Еще более следов оставило беспощадное время на мебели и стенах сумрачной и неприглядной гостиной, и никто не заботился загладить эти следы: подклеить темные обои, которым золотые блестки, рассыпанные по их когда-то фиолетовому фону, вовсе не сообщали ни красы, ни приветливости, и переменить или по крайней мере починить вытершуюся и полинявшую материю, которой была обита мебель. Не веселее была гостиная и от огромного портрета, висевшего на главной стене ее, над старомодной софой; надо отдать справедливость этому портрету, лицо у него было совершенно коричневое, а белков глаз было вовсе не видно под слоем старой, въевшейся в полотно пыли.
Обе комнаты эти были вечно пусты, и дверь, ведшая из гостиной в комнату бабушки, была постоянно затворена. Вероятно, только со времени моего приезда к бабушке голос живого человека стал довольно часто раздаваться в этих холодных и неуютных комнатах.
Но как тепло, как уютно было во всех остальных покоях бабушкина дома! С каким удовольствием припоминаю я и комнату самой бабушки, всю обставленную кругом мягкими диванами, устланную коврами, и маленькую каморку, где была моя постель, охраняемая Фоминичной, и спальню трех воспитанниц бабушки, где стояли три кроватки их с тонкими белыми занавесками, и даже девичью, днем темную от высоких елей, росших у самых окон ее в саду, а вечером светлую от множества свечей на длинных столах, за которыми сидело за работой чуть не двенадцать горничных, и от весело пылающей печки! О, как хорошо прожил я ту давнюю зиму в деревенском доме бабушки! Даже мысль о буке, нередко беспокоившая меня в ту пору, не уменьшила ни на волосок моей симпатии к этому милому дому.
Вам, конечно, нечего объяснять, благосклонный читатель, кто такой бука; вы сами (я в том уверен) страшились в детстве не менее, чем я, этого таинственного джентльмена, которого ни вам, ни мне не случалось видеть, но существование которого ни вы, ни я не считали сказкой, сочиненной няньками для острастки их питомцев.
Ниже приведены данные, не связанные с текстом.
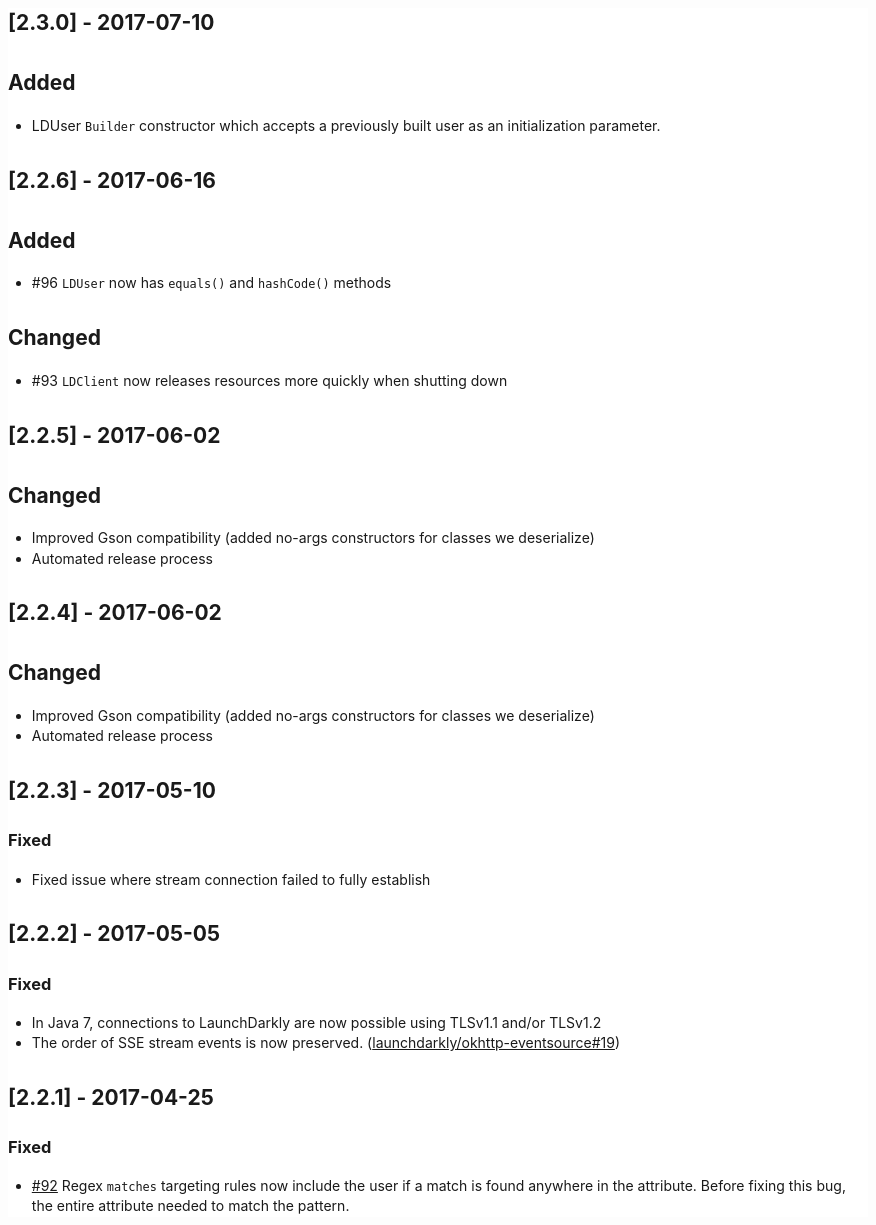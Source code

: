 ## [2.3.0] - 2017-07-10
## Added
- LDUser `Builder` constructor which accepts a previously built user as an initialization parameter.


## [2.2.6] - 2017-06-16
## Added
- #96 `LDUser` now has `equals()` and `hashCode()` methods

## Changed
- #93 `LDClient` now releases resources more quickly when shutting down

## [2.2.5] - 2017-06-02
## Changed
- Improved Gson compatibility (added no-args constructors for classes we deserialize)
- Automated release process 


## [2.2.4] - 2017-06-02
## Changed
- Improved Gson compatibility (added no-args constructors for classes we deserialize)
- Automated release process 


## [2.2.3] - 2017-05-10
### Fixed
- Fixed issue where stream connection failed to fully establish

## [2.2.2] - 2017-05-05
### Fixed
- In Java 7, connections to LaunchDarkly are now possible using TLSv1.1 and/or TLSv1.2
- The order of SSE stream events is now preserved. ([launchdarkly/okhttp-eventsource#19](https://github.com/launchdarkly/okhttp-eventsource/issues/19))

## [2.2.1] - 2017-04-25
### Fixed
- [#92](https://github.com/launchdarkly/java-server-sdk/issues/92) Regex `matches` targeting rules now include the user if
a match is found anywhere in the attribute.  Before fixing this bug, the entire attribute needed to match the pattern.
По моим тогдашним понятиям, стоило только погасить вечером свечи в комнате, чтобы бука непременно явился тут посреди милого ему мрака, стоило даже оставить один уголок комнаты неосвещенным, чтобы бука немедленно угнездился в этом углу; но главным местопребыванием буки в доме бабушкиной Кирилловки считал я залу и гостиную, разумеется, по вечерам, когда там не зажигалось ни единой свечки и царила глухая и мертвая пустота.
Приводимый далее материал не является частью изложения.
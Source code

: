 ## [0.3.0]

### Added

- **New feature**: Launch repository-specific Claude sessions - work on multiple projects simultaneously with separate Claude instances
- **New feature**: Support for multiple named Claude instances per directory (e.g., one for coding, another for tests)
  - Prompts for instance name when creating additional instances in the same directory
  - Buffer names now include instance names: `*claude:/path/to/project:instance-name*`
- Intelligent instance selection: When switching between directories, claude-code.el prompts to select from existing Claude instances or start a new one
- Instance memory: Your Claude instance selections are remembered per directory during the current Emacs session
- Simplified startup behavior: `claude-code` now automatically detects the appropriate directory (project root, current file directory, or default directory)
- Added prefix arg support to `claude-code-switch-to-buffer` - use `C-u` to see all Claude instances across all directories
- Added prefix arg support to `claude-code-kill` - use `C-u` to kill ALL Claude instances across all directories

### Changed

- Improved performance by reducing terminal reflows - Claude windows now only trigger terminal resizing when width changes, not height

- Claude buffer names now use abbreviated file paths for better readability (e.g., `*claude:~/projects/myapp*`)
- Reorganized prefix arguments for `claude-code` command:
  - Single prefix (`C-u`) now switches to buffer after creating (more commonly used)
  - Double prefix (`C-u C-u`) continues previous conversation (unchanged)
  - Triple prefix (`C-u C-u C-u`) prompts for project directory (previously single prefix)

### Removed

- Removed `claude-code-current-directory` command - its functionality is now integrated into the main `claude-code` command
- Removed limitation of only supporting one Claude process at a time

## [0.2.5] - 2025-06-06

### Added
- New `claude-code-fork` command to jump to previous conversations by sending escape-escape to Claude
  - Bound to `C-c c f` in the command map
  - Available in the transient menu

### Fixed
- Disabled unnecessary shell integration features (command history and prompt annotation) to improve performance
Оленька любила подтрунивать иногда над моей боязливостью, и, бывало, когда я сидел вечером около бабушки, глядя, как она раскладывает нескончаемый гранпасьянс, она говорила мне с лукавой усмешкой:
– Миша, кто это в гостиной загромоздился?
Холод пробегал при этих словах по моей макушке; но, не желая обнаружить трусость, вовсе неприличную такому кавалеру, как я, и стараясь казаться, сколько возможно, спокойным, я обыкновенно отвечал Оленьке:
– Никого там нет; это так тебе почудилось, Оленька.
– Как нет? Слышишь, возится кто-то, – говорила Оленька, обратив одно ушко к двери. – Да, возится, возится, – подтверждала она, прислушиваясь.
Я уже ничего не отвечал.
– Миша, – продолжала Оленька, – поди-ка, посмотри, кто там!
– Да право же, Оленька, никого там нет, – принимался я убеждать шалунью, и в голосе моем была уже очень слышна сильная робость.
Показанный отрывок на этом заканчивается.